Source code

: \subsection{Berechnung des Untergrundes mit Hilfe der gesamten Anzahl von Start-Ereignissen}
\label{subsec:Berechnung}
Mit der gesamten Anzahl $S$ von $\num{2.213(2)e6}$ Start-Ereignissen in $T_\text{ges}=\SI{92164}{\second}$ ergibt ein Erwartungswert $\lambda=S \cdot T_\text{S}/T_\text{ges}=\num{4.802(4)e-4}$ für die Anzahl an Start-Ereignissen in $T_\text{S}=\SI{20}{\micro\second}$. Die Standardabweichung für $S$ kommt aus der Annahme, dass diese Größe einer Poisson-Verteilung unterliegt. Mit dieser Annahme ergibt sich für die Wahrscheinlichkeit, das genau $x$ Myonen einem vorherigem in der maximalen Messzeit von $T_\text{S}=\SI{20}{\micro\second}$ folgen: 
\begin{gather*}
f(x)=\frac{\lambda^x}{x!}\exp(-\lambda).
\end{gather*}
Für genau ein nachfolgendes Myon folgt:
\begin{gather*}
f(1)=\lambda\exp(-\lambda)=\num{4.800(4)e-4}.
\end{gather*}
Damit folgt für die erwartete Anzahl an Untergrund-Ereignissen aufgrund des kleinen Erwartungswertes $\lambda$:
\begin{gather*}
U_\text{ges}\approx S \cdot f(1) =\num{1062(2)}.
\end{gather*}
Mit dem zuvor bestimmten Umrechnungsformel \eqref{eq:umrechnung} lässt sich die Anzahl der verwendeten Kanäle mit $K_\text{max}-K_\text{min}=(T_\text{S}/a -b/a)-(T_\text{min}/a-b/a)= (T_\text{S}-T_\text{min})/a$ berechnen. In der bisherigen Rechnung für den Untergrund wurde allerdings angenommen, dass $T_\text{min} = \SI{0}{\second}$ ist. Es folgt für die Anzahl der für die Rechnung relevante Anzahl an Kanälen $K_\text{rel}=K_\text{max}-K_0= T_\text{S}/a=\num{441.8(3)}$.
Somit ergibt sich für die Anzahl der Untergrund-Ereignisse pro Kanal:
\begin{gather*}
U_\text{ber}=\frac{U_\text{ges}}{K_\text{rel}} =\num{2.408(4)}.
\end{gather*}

**Brief**
Determine how many lines in the listing above contain "gesamten", giving the number and no other words.

**Answer for the task**
2